L/O Vs. Subject To - Posted by Jake J. in MT

Posted by chris-atl on October 18, 2003 at 14:33:06:

Why not try to go the Subject-to route first? If she says no, then try Agreement for Deed, at least you’ll still own the property. And to protect yourself from the seller flaking out on transfer of deed when you pay her off, just have her execute a warranty deed to be held in escrow until you pay her off. If she still doesn’t go for Agreement for deed, try Lease Option last. You do not own the property at with LO. So Sub-2 is the best route, then A for D, then LO. If none work, just move on.

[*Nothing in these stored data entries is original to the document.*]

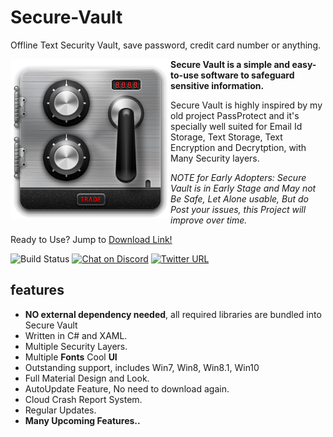 # Secure-Vault
Offline Text Security Vault, save password, credit card number  or anything. 


<img align="left" src="https://github.com/AdarshRise/Secure-Vault/blob/master/SecureVault/Source/Vault.png" width=256>

**Secure Vault is a simple and easy-to-use software to safeguard sensitive information.**

Secure Vault is highly inspired by my old project PassProtect and it's specially well suited for Email Id Storage, Text Storage, Text Encryption and Decrytption, with Many Security layers.

*NOTE for Early Adopters: Secure Vault is in Early Stage and May not Be Safe, Let Alone usable, But do Post your issues, this Project will improve over time.*

Ready to Use? Jump to [Download Link!](https://github.com/AdarshRise/Secure-Vault/releases/download/0.3/Secure.Vault.msi)


![Build Status](https://img.shields.io/badge/Build-Alpha-brightgreen.svg)
[![Chat on Discord](https://img.shields.io/discord/426912293134270465.svg?logo=discord)](https://discord.gg/bcDsUmN)
[![Twitter URL](https://img.shields.io/twitter/url/http/shields.io.svg?style=social&label=Follow)](https://twitter.com/adarshrise20)

features
--------
  - **NO external dependency needed**, all required libraries are bundled into Secure Vault
  - Written in C# and XAML.
  - Multiple Security Layers.
  - Multiple **Fonts** Cool **UI**  
  - Outstanding support, includes Win7, Win8, Win8.1, Win10
  - Full Material Design and Look.
  - AutoUpdate Feature, No need to download again.
  - Cloud Crash Report System.
  - Regular Updates.
  - **Many Upcoming Features..**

L/O Vs. Subject To - Posted by Jake J. in MT

Posted by Jake J. in MT on October 18, 2003 at 08:40:35:

I’ve been looking into Lease Optioning and purchasing Sub2:

In order to help out someone “in need”, couldn’t I offer to L/O their property from them instead of buying it ‘subject to’ (since many shy away from sub2)?

-In either case, the deed stays in their name, correct? (Just no ‘due on sale’ cluase to worry about with the L/O route)

-Also, in either case you are more or less taking over their mortgage payments. Could anyone clarify my confusion and give me the pros and cons of going one way or the other?
Thanks much.

Re: L/O Vs. Subject To - Posted by phil fernandez

Posted by phil fernandez on October 18, 2003 at 10:13:58:

You DO get the deed with a subject to deal. However the mortgage stays in the seller’s name.

Re: L/O Vs. Subject To - Posted by B.L.Renfrow

Posted by B.L.Renfrow on October 18, 2003 at 08:52:19:

You wrote, “-In either case, the deed stays in their name, correct? (Just no ‘due on sale’ cluase to worry about with the L/O route)”

Wrong, and wrong. If you take title subject to the existing financing, the deed does not remain in the seller’s name. The property would be deeded to you, or ideally, your trust. You – or your trustee – would then be the owner.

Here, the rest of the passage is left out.